Stanley N. Lapidus is at it again.

The founder of two Boston-area medical testing companies says he recently completed a $27 million financing round for a new firm he's helped form, called Helicos BioSciences Corp. It will be the latest to enter a field of companies trying to develop tests for genetic data and new ways to study DNA.

Helicos will be based in Cambridge, though for now its five employees are working from the offices of Flagship Ventures, the lead investor in the financing round. The company aims to bring together high-speed chemical analysis and supercomputing reviews to analyze molecules of DNA taken from individuals.

Eventually such tests are expected to revolutionize medicine. A doctor who knows a patient's genetic makeup would also know which drugs would be most effective at treating that patient's diseases.

Other companies working toward similar goals include Agencourt Bioscience Corp. of Beverly; 454 Life Sciences of Branford, Conn., which is majority-owned by CuraGen Corp.; and Britain's Solexa Ltd.

Some refer to this space as high-throughput DNA analysis. It follows in the footsteps of the Human Genome Project, the $3 billion-plus public-private consortium that has nearly finished the job of sequencing the 3 billion chemical base pairs that make up human DNA.

But its results are only generic, and the technologies it employed cost far too much to be used to diagnose or treat individuals. In theory, specialists imagine that new sequencing technologies would have to approach $1,000 to be useful for an individual patient.

In practice, companies including Helicos are aiming at intermediate steps. Lapidus calls the area "translational research" to flesh out molecular processes and create more practical research techniques.

These will still be hugely valuable for topics like understanding how certain cancer cells operate, Lapidus said, which could aid in drug discovery even if it doesn't lead directly to treatments for individual patients.

"The economic prize is big, the glory prize is big, and the challenge is extraordinarily stimulating," Lapidus said.

Lapidus is Helicos's chief executive.

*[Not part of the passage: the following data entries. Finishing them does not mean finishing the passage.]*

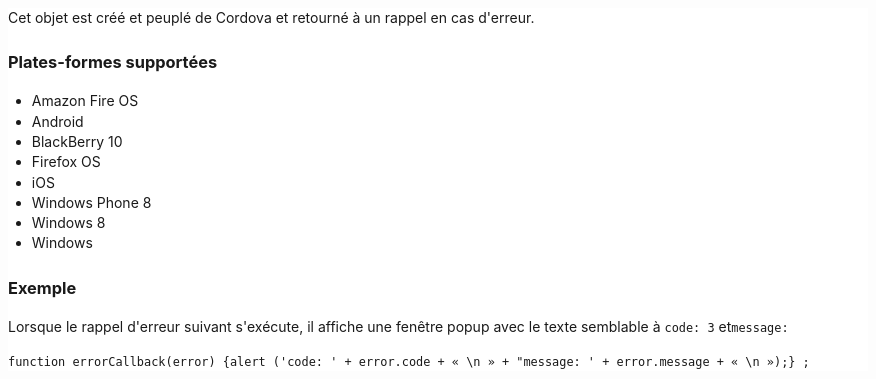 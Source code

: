 Cet objet est créé et peuplé de Cordova et retourné à un rappel en cas d'erreur.

### Plates-formes supportées

* Amazon Fire OS
* Android
* BlackBerry 10
* Firefox OS
* iOS
* Windows Phone 8
* Windows 8
* Windows

### Exemple

Lorsque le rappel d'erreur suivant s'exécute, il affiche une fenêtre popup avec le texte semblable à `code: 3`
et`message:`

    function errorCallback(error) {alert ('code: ' + error.code + « \n » + "message: ' + error.message + « \n »);} ; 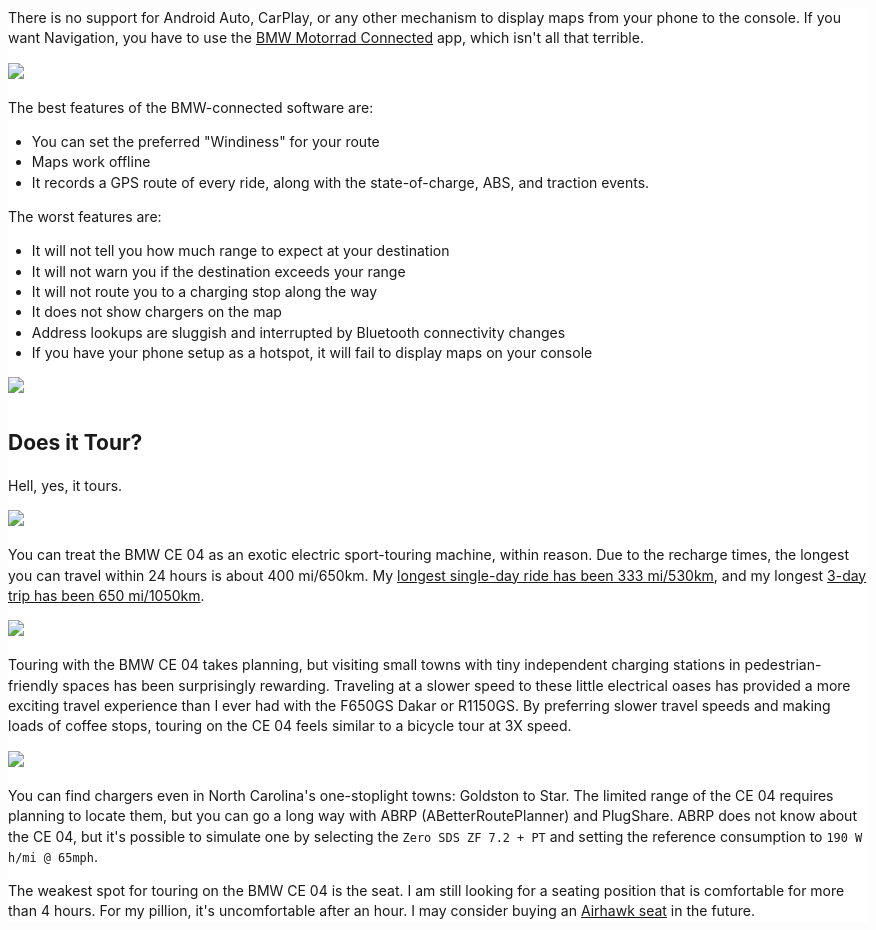 There is no support for Android Auto, CarPlay, or any other mechanism to display maps from your phone to the console. If you want Navigation, you have to use the [BMW Motorrad Connected](https://play.google.com/store/apps/details?id=com.bmw.ConnectedRide.na&hl=en_US&gl=US) app, which isn't all that terrible.

![](https://i.snap.as/gFuVGfIy.jpg)

The best features of the BMW-connected software are:

* You can set the preferred "Windiness" for your route
* Maps work offline
* It records a GPS route of every ride, along with the state-of-charge, ABS, and traction events.

The worst features are:

* It will not tell you how much range to expect at your destination
* It will not warn you if the destination exceeds your range
* It will not route you to a charging stop along the way
* It does not show chargers on the map
* Address lookups are sluggish and interrupted by Bluetooth connectivity changes
* If you have your phone setup as a hotspot, it will fail to display maps on your console

![](https://i.snap.as/9PL0ADkJ.jpg)

## Does it Tour?

Hell, yes, it tours.

![](https://i.snap.as/8QT5FgqW.jpg)

You can treat the BMW CE 04 as an exotic electric sport-touring machine, within reason. Due to the recharge times, the longest you can travel within 24 hours is about 400 mi/650km. My [longest single-day ride has been 333 mi/530km](https://unfinished.bike/piggly-wiggly-saves-the-electric-coastal-raid), and my longest [3-day trip has been 650 mi/1050km](https://unfinished.bike/iso-native-lands-day-1-chapel-hill-rutherfordton).

![](https://i.snap.as/RbgTUkdy.jpg)

Touring with the BMW CE 04 takes planning, but visiting small towns with tiny independent charging stations in pedestrian-friendly spaces has been surprisingly rewarding. Traveling at a slower speed to these little electrical oases has provided a more exciting travel experience than I ever had with the F650GS Dakar or R1150GS. By preferring slower travel speeds and making loads of coffee stops, touring on the CE 04 feels similar to a bicycle tour at 3X speed.

![](https://i.snap.as/BENQlhHi.jpg)

You can find chargers even in North Carolina's one-stoplight towns: Goldston to Star. The limited range of the CE 04 requires planning to locate them, but you can go a long way with ABRP (ABetterRoutePlanner) and PlugShare. ABRP does not know about the CE 04, but it's possible to simulate one by selecting the `Zero SDS ZF 7.2 + PT` and setting the reference consumption to `190 Wh/mi @ 65mph`.

The weakest spot for touring on the BMW CE 04 is the seat. I am still looking for a seating position that is comfortable for more than 4 hours. For my pillion, it's uncomfortable after an hour. I may consider buying an [Airhawk seat](https://airhawk.net/) in the future.
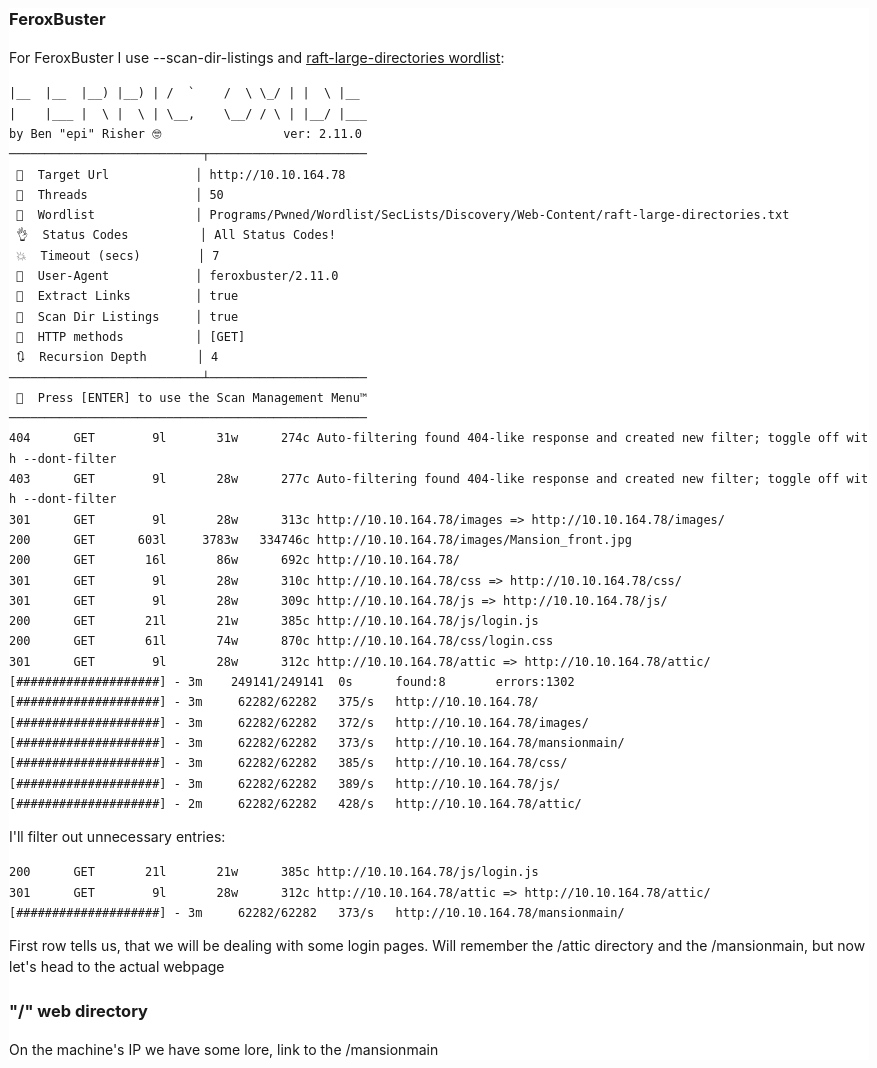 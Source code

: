 ### FeroxBuster
For FeroxBuster I use --scan-dir-listings and [raft-large-directories wordlist](https://github.com/danielmiessler/SecLists/blob/master/Discovery/Web-Content/raft-large-directories.txt):
``` ___  ___  __   __     __      __         __   ___
|__  |__  |__) |__) | /  `    /  \ \_/ | |  \ |__
|    |___ |  \ |  \ | \__,    \__/ / \ | |__/ |___
by Ben "epi" Risher 🤓                 ver: 2.11.0
───────────────────────────┬──────────────────────
 🎯  Target Url            │ http://10.10.164.78
 🚀  Threads               │ 50
 📖  Wordlist              │ Programs/Pwned/Wordlist/SecLists/Discovery/Web-Content/raft-large-directories.txt
 👌  Status Codes          │ All Status Codes!
 💥  Timeout (secs)        │ 7
 🦡  User-Agent            │ feroxbuster/2.11.0
 🔎  Extract Links         │ true
 📂  Scan Dir Listings     │ true
 🏁  HTTP methods          │ [GET]
 🔃  Recursion Depth       │ 4
───────────────────────────┴──────────────────────
 🏁  Press [ENTER] to use the Scan Management Menu™
──────────────────────────────────────────────────
404      GET        9l       31w      274c Auto-filtering found 404-like response and created new filter; toggle off with --dont-filter
403      GET        9l       28w      277c Auto-filtering found 404-like response and created new filter; toggle off with --dont-filter
301      GET        9l       28w      313c http://10.10.164.78/images => http://10.10.164.78/images/
200      GET      603l     3783w   334746c http://10.10.164.78/images/Mansion_front.jpg
200      GET       16l       86w      692c http://10.10.164.78/
301      GET        9l       28w      310c http://10.10.164.78/css => http://10.10.164.78/css/
301      GET        9l       28w      309c http://10.10.164.78/js => http://10.10.164.78/js/
200      GET       21l       21w      385c http://10.10.164.78/js/login.js
200      GET       61l       74w      870c http://10.10.164.78/css/login.css
301      GET        9l       28w      312c http://10.10.164.78/attic => http://10.10.164.78/attic/
[####################] - 3m    249141/249141  0s      found:8       errors:1302   
[####################] - 3m     62282/62282   375/s   http://10.10.164.78/ 
[####################] - 3m     62282/62282   372/s   http://10.10.164.78/images/ 
[####################] - 3m     62282/62282   373/s   http://10.10.164.78/mansionmain/ 
[####################] - 3m     62282/62282   385/s   http://10.10.164.78/css/ 
[####################] - 3m     62282/62282   389/s   http://10.10.164.78/js/ 
[####################] - 2m     62282/62282   428/s   http://10.10.164.78/attic/
```
I'll filter out unnecessary entries:
```
200      GET       21l       21w      385c http://10.10.164.78/js/login.js
301      GET        9l       28w      312c http://10.10.164.78/attic => http://10.10.164.78/attic/
[####################] - 3m     62282/62282   373/s   http://10.10.164.78/mansionmain/
```
First row tells us, that we will be dealing with some login pages. Will remember the /attic directory and the /mansionmain, but now let's head to the actual webpage
### "/" web directory
On the machine's IP we have some lore, link to the /mansionmain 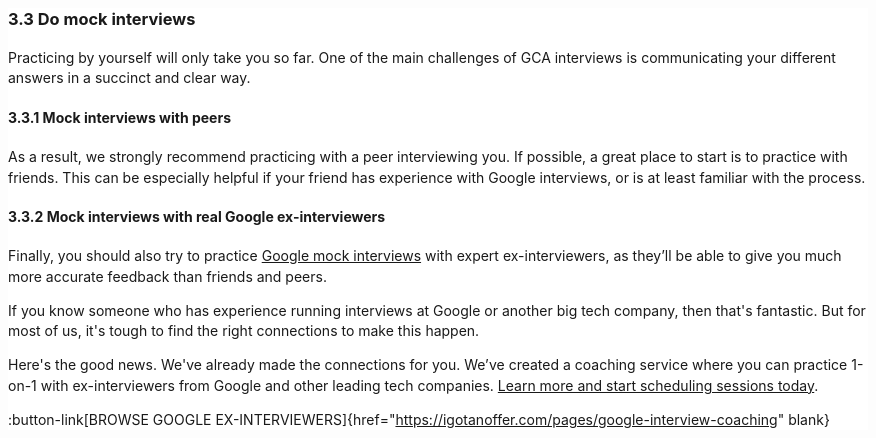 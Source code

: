 ### 3.3 Do mock interviews

Practicing by yourself will only take you so far. One of the main challenges of GCA interviews is communicating your different answers in a succinct and clear way.

#### 3.3.1 Mock interviews with peers

As a result, we strongly recommend practicing with a peer interviewing you. If possible, a great place to start is to practice with friends. This can be especially helpful if your friend has experience with Google interviews, or is at least familiar with the process.

#### 3.3.2 Mock interviews with real Google ex-interviewers

Finally, you should also try to practice [Google mock interviews](https://igotanoffer.com/pages/google-mock-interviews) with expert ex-interviewers, as they’ll be able to give you much more accurate feedback than friends and peers.

If you know someone who has experience running interviews at Google or another big tech company, then that's fantastic. But for most of us, it's tough to find the right connections to make this happen.

Here's the good news. We've already made the connections for you. We’ve created a coaching service where you can practice 1-on-1 with ex-interviewers from Google and other leading tech companies. [Learn more and start scheduling sessions today](https://igotanoffer.com/pages/google-interview-coaching).

:button-link[BROWSE GOOGLE EX-INTERVIEWERS]{href="https://igotanoffer.com/pages/google-interview-coaching" blank}

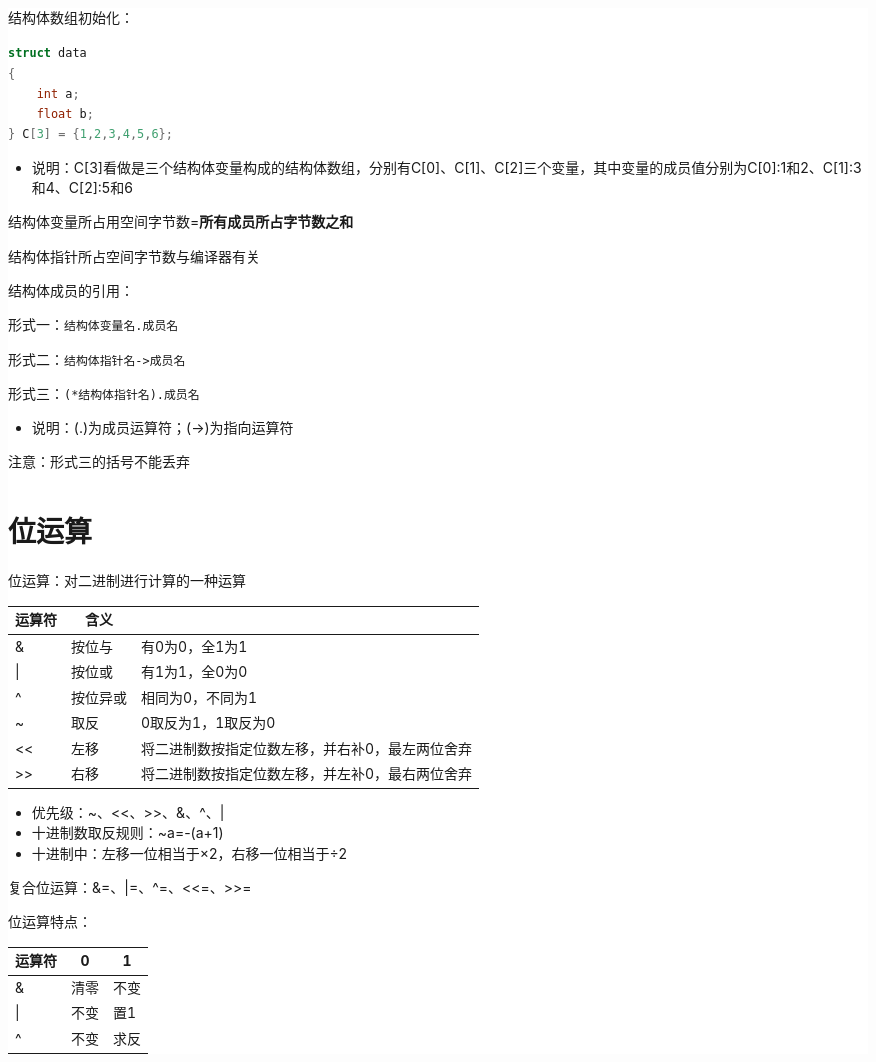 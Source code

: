 结构体数组初始化：
```C
struct data
{
	int a;
	float b;
} C[3] = {1,2,3,4,5,6};
```

* 说明：C[3]看做是三个结构体变量构成的结构体数组，分别有C[0]、C[1]、C[2]三个变量，其中变量的成员值分别为C[0]:1和2、C[1]:3和4、C[2]:5和6

结构体变量所占用空间字节数=**所有成员所占字节数之和**

结构体指针所占空间字节数与编译器有关

结构体成员的引用：

形式一：`结构体变量名.成员名`

形式二：`结构体指针名->成员名`

形式三：`(*结构体指针名).成员名`

* 说明：(.)为成员运算符；(->)为指向运算符

注意：形式三的括号不能丢弃

# 位运算

位运算：对二进制进行计算的一种运算

| 运算符 | 含义   |                          |
| --- | ---- | ------------------------ |
| &   | 按位与  | 有0为0，全1为1                |
| \|  | 按位或  | 有1为1，全0为0                |
| ^   | 按位异或 | 相同为0，不同为1                |
| ~   | 取反   | 0取反为1，1取反为0              |
| <<  | 左移   | 将二进制数按指定位数左移，并右补0，最左两位舍弃 |
| >>  | 右移   | 将二进制数按指定位数左移，并左补0，最右两位舍弃 |

* 优先级：~、<<、>>、&、^、|
* 十进制数取反规则：~a=-(a+1)
* 十进制中：左移一位相当于×2，右移一位相当于÷2

复合位运算：&=、|=、^=、<<=、>>=

位运算特点：

| 运算符 | 0   | 1   |
| --- | --- | --- |
| &   | 清零  | 不变  |
| \|  | 不变  | 置1  |
| ^   | 不变  | 求反  |
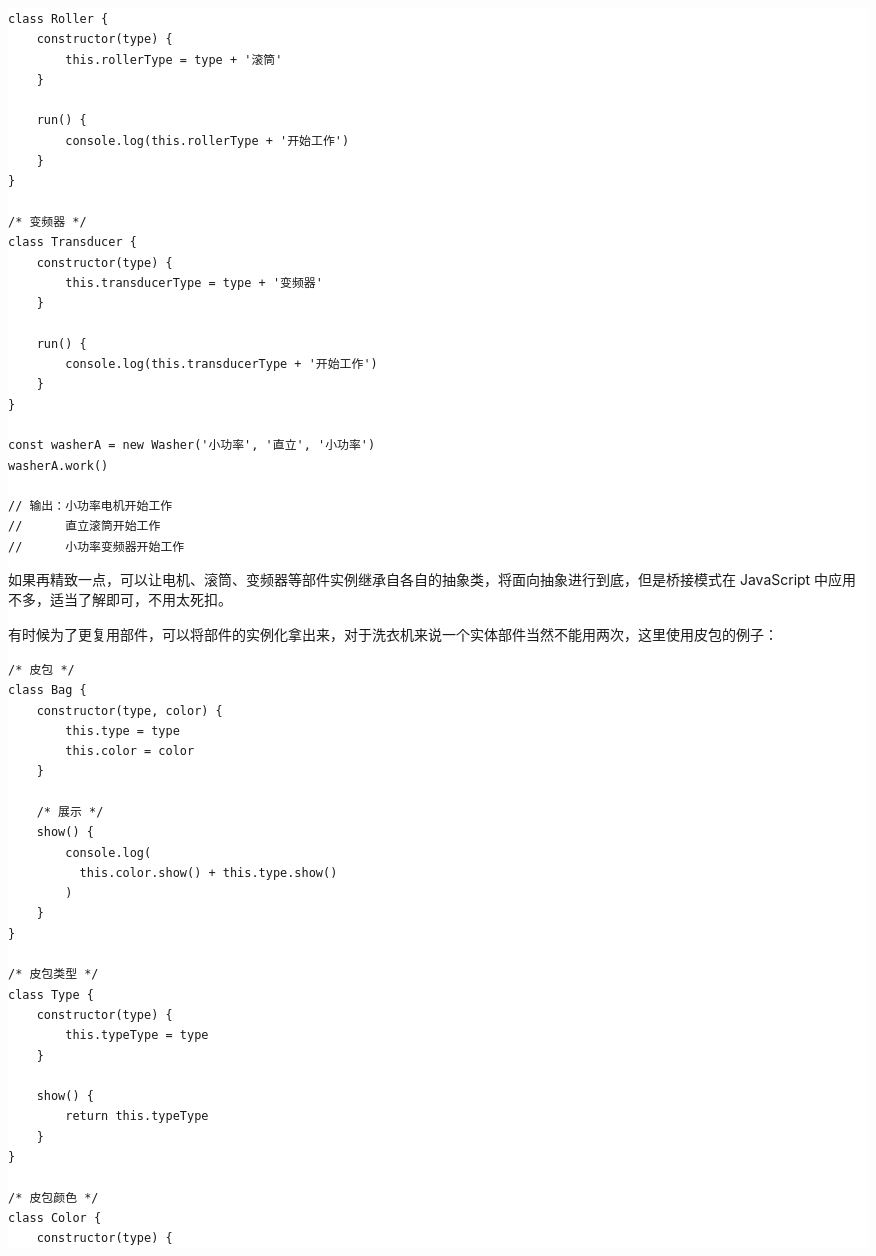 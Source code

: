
 ```
class Roller {
    constructor(type) {
        this.rollerType = type + '滚筒'
    }
    
    run() {
        console.log(this.rollerType + '开始工作')
    }
}

/* 变频器 */
class Transducer {
    constructor(type) {
        this.transducerType = type + '变频器'
    }
    
    run() {
        console.log(this.transducerType + '开始工作')
    }
}

const washerA = new Washer('小功率', '直立', '小功率')
washerA.work()

// 输出：小功率电机开始工作
//      直立滚筒开始工作
//      小功率变频器开始工作

```

如果再精致一点，可以让电机、滚筒、变频器等部件实例继承自各自的抽象类，将面向抽象进行到底，但是桥接模式在 JavaScript 中应用不多，适当了解即可，不用太死扣。

有时候为了更复用部件，可以将部件的实例化拿出来，对于洗衣机来说一个实体部件当然不能用两次，这里使用皮包的例子：

```
/* 皮包 */
class Bag {
    constructor(type, color) {
        this.type = type
        this.color = color
    }
    
    /* 展示 */
    show() {
        console.log(
          this.color.show() + this.type.show()
        )
    }
}

/* 皮包类型 */
class Type {
    constructor(type) {
        this.typeType = type
    }
    
    show() {
        return this.typeType
    }
}

/* 皮包颜色 */
class Color {
    constructor(type) {
```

Two companies he founded previously, Exact Sciences Corp. of Marlborough and Cytyc Corp. of Boxborough, are both now publicly traded. Cytyc's products are used for cervical cancer screening; Exact's products are designed for the early detection of colorectal cancer.

Flagship Ventures cofounded Helicos and led the $27 million investment round. According to Flagship, other investors include Atlas Venture of Waltham, MPM Capital of Boston, Versant Ventures of Menlo Park, Calif., and Highland Capital Partners of Lexington.

Helicos's central intellectual property stems from the work of another cofounder, a scientist at the California Institute of Technology, Stephen R. Quake. He is best-known for his work in the field of microfluidics, the management of tiny droplets of fluids on slides under high-powered microscopes. This method could lead to much faster ways to analyze DNA than today's standard method.

In a paper Quake published last spring, "Sequence information can be obtained from single DNA molecules," Quake and others described a complicated system using lasers and microscopic flow channels on a lab slide to isolate up to five base pairs within a strand of DNA.

Flagship's senior managing director Noubar Afeyan, also chairman of Helicos, and Samir Kaul, a Flagship principal, say Helicos is now looking at ways to read several times more base pairs off the DNA strand, using new enzymes, better surface chemistry and detection technologies. That's a more realistic goal than trying to develop technologies to read the entire genome at once, said Tim Harris, Helicos's director of technology.

"My view of the world is you don't solve a problem this broad and complex in one step," he said.